◆ AIM OF THE EXERCISE ◆
If a line below holds the word "использовать", count it; then say how many such lines there are and nothing else.

◆ PROVIDED ENTRIES ◆
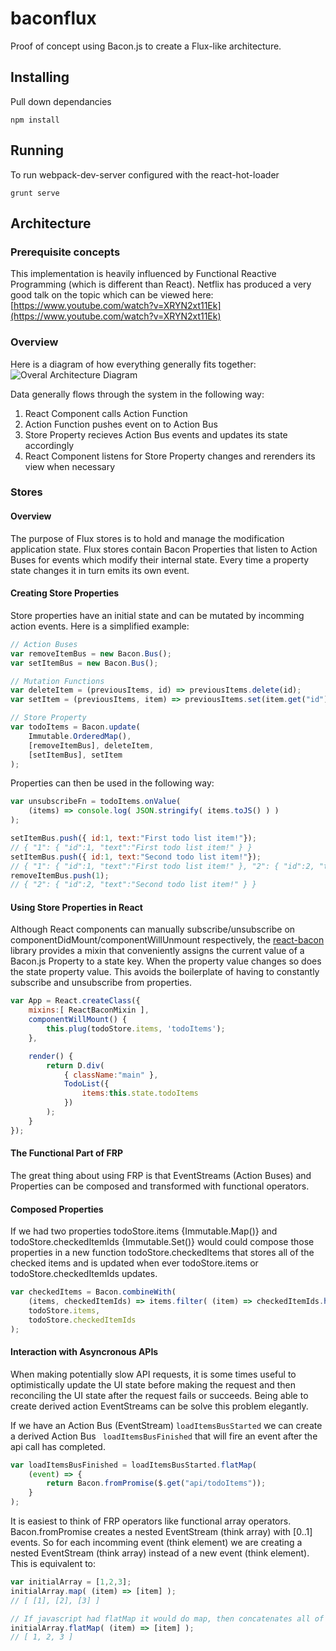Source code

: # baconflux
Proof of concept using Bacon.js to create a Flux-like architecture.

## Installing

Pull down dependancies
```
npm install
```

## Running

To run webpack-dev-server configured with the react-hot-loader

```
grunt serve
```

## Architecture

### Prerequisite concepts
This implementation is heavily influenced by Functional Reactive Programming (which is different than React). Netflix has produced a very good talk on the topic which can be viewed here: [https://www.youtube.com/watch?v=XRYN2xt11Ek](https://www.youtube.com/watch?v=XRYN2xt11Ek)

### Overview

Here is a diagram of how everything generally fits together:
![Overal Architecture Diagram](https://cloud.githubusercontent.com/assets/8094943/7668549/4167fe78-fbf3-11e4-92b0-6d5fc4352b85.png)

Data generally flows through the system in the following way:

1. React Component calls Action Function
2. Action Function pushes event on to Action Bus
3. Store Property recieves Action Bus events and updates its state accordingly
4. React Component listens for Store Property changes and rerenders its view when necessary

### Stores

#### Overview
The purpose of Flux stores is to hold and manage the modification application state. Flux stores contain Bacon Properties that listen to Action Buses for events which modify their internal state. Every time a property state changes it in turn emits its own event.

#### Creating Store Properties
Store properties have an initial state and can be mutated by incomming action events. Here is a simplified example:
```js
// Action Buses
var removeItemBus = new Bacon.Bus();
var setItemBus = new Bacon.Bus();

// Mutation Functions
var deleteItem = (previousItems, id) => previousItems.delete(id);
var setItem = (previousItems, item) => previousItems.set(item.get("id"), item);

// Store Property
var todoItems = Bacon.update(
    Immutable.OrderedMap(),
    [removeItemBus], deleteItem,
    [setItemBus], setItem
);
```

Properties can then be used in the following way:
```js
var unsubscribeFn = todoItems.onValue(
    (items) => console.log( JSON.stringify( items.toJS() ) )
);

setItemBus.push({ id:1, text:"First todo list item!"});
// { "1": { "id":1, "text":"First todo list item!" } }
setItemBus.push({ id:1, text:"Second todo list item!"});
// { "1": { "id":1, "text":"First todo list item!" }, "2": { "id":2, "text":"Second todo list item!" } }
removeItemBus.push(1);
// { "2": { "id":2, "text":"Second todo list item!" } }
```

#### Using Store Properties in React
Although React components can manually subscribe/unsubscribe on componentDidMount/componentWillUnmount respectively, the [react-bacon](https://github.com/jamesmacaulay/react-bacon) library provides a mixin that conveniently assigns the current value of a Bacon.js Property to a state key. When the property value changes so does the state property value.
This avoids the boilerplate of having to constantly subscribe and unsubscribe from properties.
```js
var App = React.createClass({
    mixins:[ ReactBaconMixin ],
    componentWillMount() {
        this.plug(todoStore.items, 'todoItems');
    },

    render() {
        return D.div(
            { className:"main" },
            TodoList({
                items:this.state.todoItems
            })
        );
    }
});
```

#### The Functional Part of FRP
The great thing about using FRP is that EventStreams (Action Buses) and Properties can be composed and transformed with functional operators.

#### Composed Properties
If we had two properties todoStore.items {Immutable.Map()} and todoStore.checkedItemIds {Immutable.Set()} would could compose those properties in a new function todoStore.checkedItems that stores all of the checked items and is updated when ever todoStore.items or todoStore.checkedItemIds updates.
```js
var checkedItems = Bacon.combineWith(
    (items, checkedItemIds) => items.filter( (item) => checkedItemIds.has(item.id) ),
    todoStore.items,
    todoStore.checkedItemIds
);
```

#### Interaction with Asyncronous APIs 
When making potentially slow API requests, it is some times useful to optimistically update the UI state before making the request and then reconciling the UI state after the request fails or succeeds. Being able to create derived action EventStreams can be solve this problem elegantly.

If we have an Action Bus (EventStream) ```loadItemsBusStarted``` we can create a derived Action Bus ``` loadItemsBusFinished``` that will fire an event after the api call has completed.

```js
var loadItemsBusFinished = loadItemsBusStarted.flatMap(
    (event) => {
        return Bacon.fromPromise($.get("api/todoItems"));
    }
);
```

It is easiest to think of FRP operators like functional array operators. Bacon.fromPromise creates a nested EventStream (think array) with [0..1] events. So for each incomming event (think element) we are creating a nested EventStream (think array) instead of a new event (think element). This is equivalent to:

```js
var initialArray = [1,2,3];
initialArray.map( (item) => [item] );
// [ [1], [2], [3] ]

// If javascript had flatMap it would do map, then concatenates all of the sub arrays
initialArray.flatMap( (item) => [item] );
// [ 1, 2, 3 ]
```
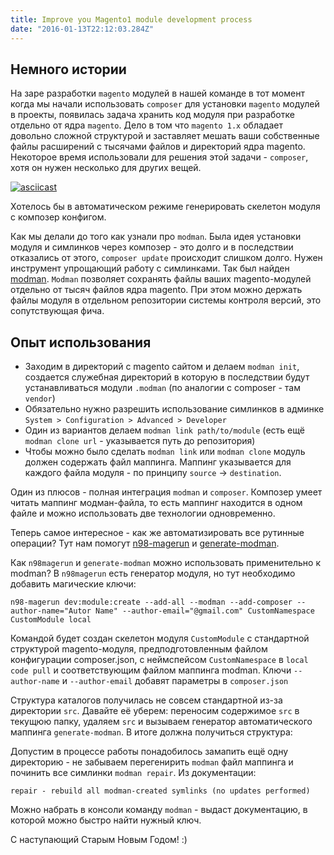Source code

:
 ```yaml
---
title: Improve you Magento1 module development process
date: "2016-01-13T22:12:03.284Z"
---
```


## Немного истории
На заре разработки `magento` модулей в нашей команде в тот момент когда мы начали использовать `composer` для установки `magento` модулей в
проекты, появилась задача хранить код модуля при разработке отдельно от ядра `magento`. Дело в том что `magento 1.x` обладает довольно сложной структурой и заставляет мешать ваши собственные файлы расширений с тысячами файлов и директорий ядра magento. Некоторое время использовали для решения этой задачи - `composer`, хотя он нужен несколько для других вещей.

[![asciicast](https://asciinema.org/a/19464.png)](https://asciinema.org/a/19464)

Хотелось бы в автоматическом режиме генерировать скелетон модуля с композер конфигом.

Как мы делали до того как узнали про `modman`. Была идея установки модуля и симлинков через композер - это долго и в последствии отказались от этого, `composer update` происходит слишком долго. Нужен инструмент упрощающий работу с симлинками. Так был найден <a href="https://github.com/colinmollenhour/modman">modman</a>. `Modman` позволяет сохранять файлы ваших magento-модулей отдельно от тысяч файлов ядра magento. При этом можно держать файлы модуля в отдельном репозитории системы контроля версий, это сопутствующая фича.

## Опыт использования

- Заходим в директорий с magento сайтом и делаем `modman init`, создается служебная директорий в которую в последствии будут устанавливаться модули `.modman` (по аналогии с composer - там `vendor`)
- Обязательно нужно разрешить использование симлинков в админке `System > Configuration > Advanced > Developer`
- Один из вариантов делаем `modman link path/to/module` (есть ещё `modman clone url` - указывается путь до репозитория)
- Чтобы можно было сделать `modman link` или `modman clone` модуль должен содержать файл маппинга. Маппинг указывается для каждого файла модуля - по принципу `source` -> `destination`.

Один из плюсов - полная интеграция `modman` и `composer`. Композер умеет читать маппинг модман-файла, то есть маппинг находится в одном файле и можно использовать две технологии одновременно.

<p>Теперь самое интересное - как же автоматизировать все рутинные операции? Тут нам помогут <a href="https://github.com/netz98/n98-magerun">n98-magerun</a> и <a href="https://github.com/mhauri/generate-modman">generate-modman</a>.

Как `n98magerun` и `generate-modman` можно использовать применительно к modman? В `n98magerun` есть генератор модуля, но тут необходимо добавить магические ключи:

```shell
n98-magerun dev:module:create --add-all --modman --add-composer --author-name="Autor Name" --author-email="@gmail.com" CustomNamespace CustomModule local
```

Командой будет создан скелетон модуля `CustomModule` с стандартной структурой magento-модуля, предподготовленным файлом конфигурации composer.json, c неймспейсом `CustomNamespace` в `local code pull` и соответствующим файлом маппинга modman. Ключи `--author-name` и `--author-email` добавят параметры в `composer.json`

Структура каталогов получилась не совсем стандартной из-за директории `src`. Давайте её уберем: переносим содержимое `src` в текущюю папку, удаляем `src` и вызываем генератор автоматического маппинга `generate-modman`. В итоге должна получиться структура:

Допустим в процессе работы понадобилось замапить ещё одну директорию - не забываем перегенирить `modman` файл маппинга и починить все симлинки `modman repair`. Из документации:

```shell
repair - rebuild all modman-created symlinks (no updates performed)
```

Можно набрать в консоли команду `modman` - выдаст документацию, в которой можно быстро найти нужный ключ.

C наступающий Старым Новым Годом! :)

◆ TASK SOLUTION ◆
3